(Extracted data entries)
########################################

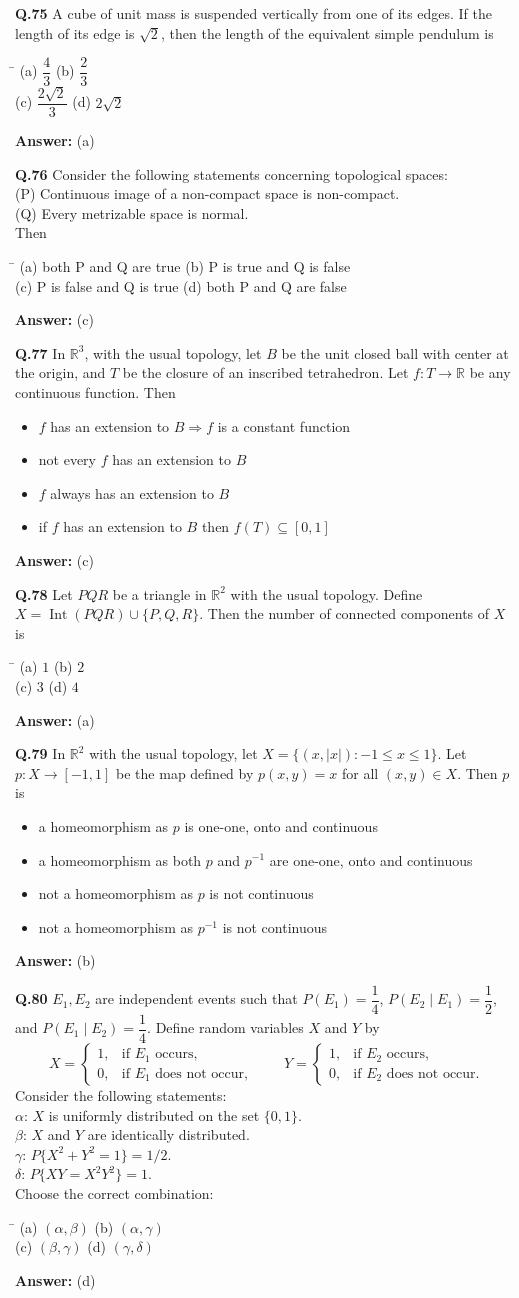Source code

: \documentclass[11pt,a4paper]{article}
\newcommand{\optsfour}[4]{%
  \begin{tabbing}
    \hspace{0.48\linewidth}\=\kill
    (a) #1 \> (b) #2 \\[2pt]
    (c) #3 \> (d) #4
  \end{tabbing}%
}
\newcommand{\optslist}[4]{%
  \begin{itemize}
    \setlength{\itemsep}{2pt}\setlength{\parskip}{0pt}
    \item[(a)] #1
    \item[(b)] #2
    \item[(c)] #3
    \item[(d)] #4
  \end{itemize}%
}
\newcommand{\ans}[1]{\textbf{Answer:} #1\par\medskip}
\begin{document}
\textbf{Q.75} A cube of unit mass is suspended vertically from one of its edges. If the length of its edge is $\sqrt{2}$, then the length of the equivalent simple pendulum is
\optsfour{$\dfrac{4}{3}$}{$\dfrac{2}{3}$}{$\dfrac{2\sqrt{2}}{3}$}{$2\sqrt{2}$}
\ans{(a)}

\textbf{Q.76} Consider the following statements concerning topological spaces:\\
(P) Continuous image of a non-compact space is non-compact.\\
(Q) Every metrizable space is normal.\\
Then
\optsfour{both P and Q are true}{P is true and Q is false}{P is false and Q is true}{both P and Q are false}
\ans{(c)}

\textbf{Q.77} In $\mathbb{R}^3$, with the usual topology, let $B$ be the unit closed ball with center at the origin, and $T$ be the closure of an inscribed tetrahedron. Let $f : T \to \mathbb{R}$ be any continuous function. Then
\optslist{$f$ has an extension to $B \Rightarrow f$ is a constant function}{not every $f$ has an extension to $B$}{$f$ always has an extension to $B$}{if $f$ has an extension to $B$ then $f(T) \subseteq [0, 1]$}
\ans{(c)}

\textbf{Q.78} Let $PQR$ be a triangle in $\mathbb{R}^2$ with the usual topology. Define $X = \operatorname{Int}(PQR) \cup \{P, Q, R\}$. Then the number of connected components of $X$ is
\optsfour{$1$}{$2$}{$3$}{$4$}
\ans{(a)}

\textbf{Q.79} In $\mathbb{R}^2$ with the usual topology, let $X = \{(x, |x|) : -1 \le x \le 1\}$. Let $p : X \to [-1, 1]$ be the map defined by $p(x,y) = x$ for all $(x,y) \in X$. Then $p$ is
\optslist{a homeomorphism as $p$ is one-one, onto and continuous}{a homeomorphism as both $p$ and $p^{-1}$ are one-one, onto and continuous}{not a homeomorphism as $p$ is not continuous}{not a homeomorphism as $p^{-1}$ is not continuous}
\ans{(b)}

\textbf{Q.80} $E_1, E_2$ are independent events such that $P(E_1) = \dfrac{1}{4}$, $P(E_2 \mid E_1) = \dfrac{1}{2}$, and $P(E_1 \mid E_2) = \dfrac{1}{4}$. Define random variables $X$ and $Y$ by
\[
  X = \begin{cases} 1, & \text{if } E_1 \text{ occurs}, \\ 0, & \text{if } E_1 \text{ does not occur}, \end{cases}
  \qquad
  Y = \begin{cases} 1, & \text{if } E_2 \text{ occurs}, \\ 0, & \text{if } E_2 \text{ does not occur}. \end{cases}
\]
Consider the following statements:\\
$\alpha$: $X$ is uniformly distributed on the set $\{0, 1\}$.\\
$\beta$: $X$ and $Y$ are identically distributed.\\
$\gamma$: $P\{X^2 + Y^2 = 1\} = 1/2$.\\
$\delta$: $P\{XY = X^2 Y^2\} = 1$.\\
Choose the correct combination:
\optsfour{$(\alpha, \beta)$}{$(\alpha, \gamma)$}{$(\beta, \gamma)$}{$(\gamma, \delta)$}
\ans{(d)}
\end{document}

########################################

## Exercise aim
Search the records for the word "occurs". Copy each line where it appears.

## Solution to the problem
  X = \begin{cases} 1, & \text{if } E_1 \text{ occurs}, \\ 0, & \text{if } E_1 \text{ does not occur}, \end{cases}
  Y = \begin{cases} 1, & \text{if } E_2 \text{ occurs}, \\ 0, & \text{if } E_2 \text{ does not occur}. \end{cases}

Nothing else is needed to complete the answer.